Skip all pictures. Write out the data below from its first line through the line that contains "Friend in the".

[DATA LISTING]:
▼▼▼
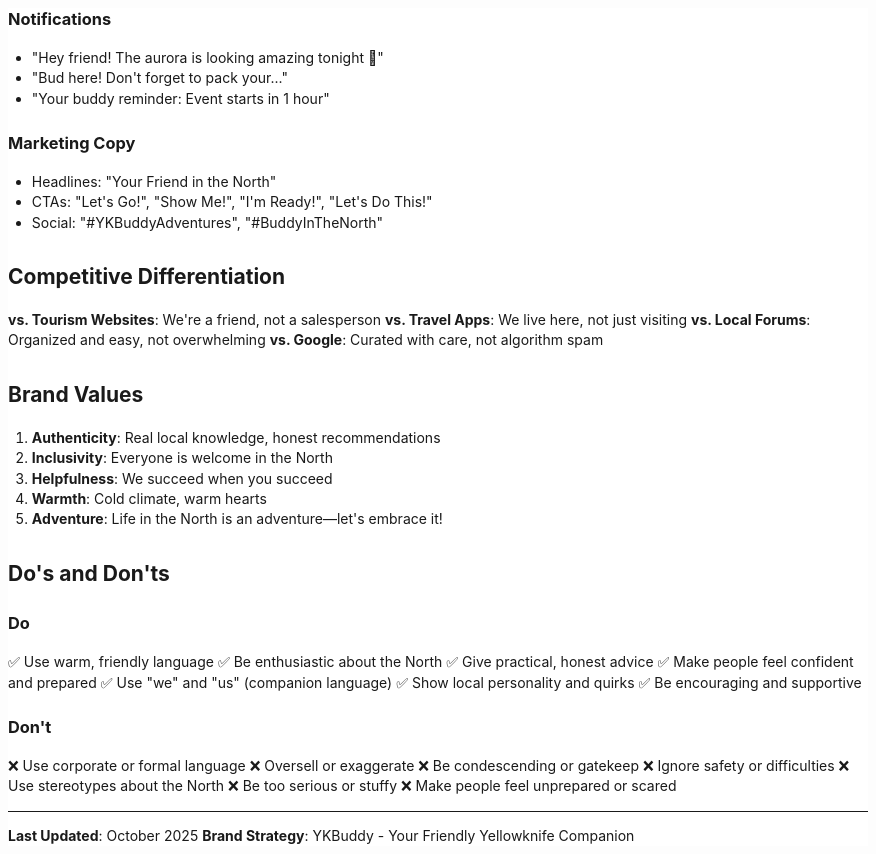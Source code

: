 ### Notifications
- "Hey friend! The aurora is looking amazing tonight 🌌"
- "Bud here! Don't forget to pack your..."
- "Your buddy reminder: Event starts in 1 hour"

### Marketing Copy
- Headlines: "Your Friend in the North"
- CTAs: "Let's Go!", "Show Me!", "I'm Ready!", "Let's Do This!"
- Social: "#YKBuddyAdventures", "#BuddyInTheNorth"

## Competitive Differentiation

**vs. Tourism Websites**: We're a friend, not a salesperson
**vs. Travel Apps**: We live here, not just visiting
**vs. Local Forums**: Organized and easy, not overwhelming
**vs. Google**: Curated with care, not algorithm spam

## Brand Values

1. **Authenticity**: Real local knowledge, honest recommendations
2. **Inclusivity**: Everyone is welcome in the North
3. **Helpfulness**: We succeed when you succeed
4. **Warmth**: Cold climate, warm hearts
5. **Adventure**: Life in the North is an adventure—let's embrace it!

## Do's and Don'ts

### Do
✅ Use warm, friendly language
✅ Be enthusiastic about the North
✅ Give practical, honest advice
✅ Make people feel confident and prepared
✅ Use "we" and "us" (companion language)
✅ Show local personality and quirks
✅ Be encouraging and supportive

### Don't
❌ Use corporate or formal language
❌ Oversell or exaggerate
❌ Be condescending or gatekeep
❌ Ignore safety or difficulties
❌ Use stereotypes about the North
❌ Be too serious or stuffy
❌ Make people feel unprepared or scared

---

**Last Updated**: October 2025
**Brand Strategy**: YKBuddy - Your Friendly Yellowknife Companion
▲▲▲
[TASK OUTPUT]:
Source code

: ### Notifications
- "Hey friend! The aurora is looking amazing tonight 🌌"
- "Bud here! Don't forget to pack your..."
- "Your buddy reminder: Event starts in 1 hour"

### Marketing Copy
- Headlines: "Your Friend in the North"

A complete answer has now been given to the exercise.